Required action:
Each line of the data holding "Chúa" should be found and copied.

Provided records:
┌──

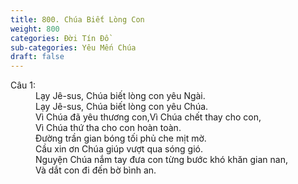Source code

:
 ```yaml
---
title: 800. Chúa Biết Lòng Con
weight: 800
categories: Đời Tín Đồ
sub-categories: Yêu Mến Chúa
draft: false
---
```

<dl><dt>Câu 1:</dt><dd data-verse="1">Lạy Jê-sus, Chúa biết lòng con yêu Ngài. <br/>Lạy Jê-sus, Chúa biết lòng con yêu Chúa. <br/>Vì Chúa đã yêu thương con,Vì Chúa chết thay cho con, <br/>Vì Chúa thứ tha cho con hoàn toàn. <br/>Đường trần gian bóng tối phủ che mịt mờ. <br/>Cầu xin ơn Chúa giúp vượt qua sóng gió. <br/>Nguyện Chúa nắm tay đưa con từng bước khó khăn gian nan, <br/>Và dắt con đi đến bờ bình an. </dd></dl>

└──

Task result:
title: 800. Chúa Biết Lòng Con
sub-categories: Yêu Mến Chúa
<dl><dt>Câu 1:</dt><dd data-verse="1">Lạy Jê-sus, Chúa biết lòng con yêu Ngài. <br/>Lạy Jê-sus, Chúa biết lòng con yêu Chúa. <br/>Vì Chúa đã yêu thương con,Vì Chúa chết thay cho con, <br/>Vì Chúa thứ tha cho con hoàn toàn. <br/>Đường trần gian bóng tối phủ che mịt mờ. <br/>Cầu xin ơn Chúa giúp vượt qua sóng gió. <br/>Nguyện Chúa nắm tay đưa con từng bước khó khăn gian nan, <br/>Và dắt con đi đến bờ bình an. </dd></dl>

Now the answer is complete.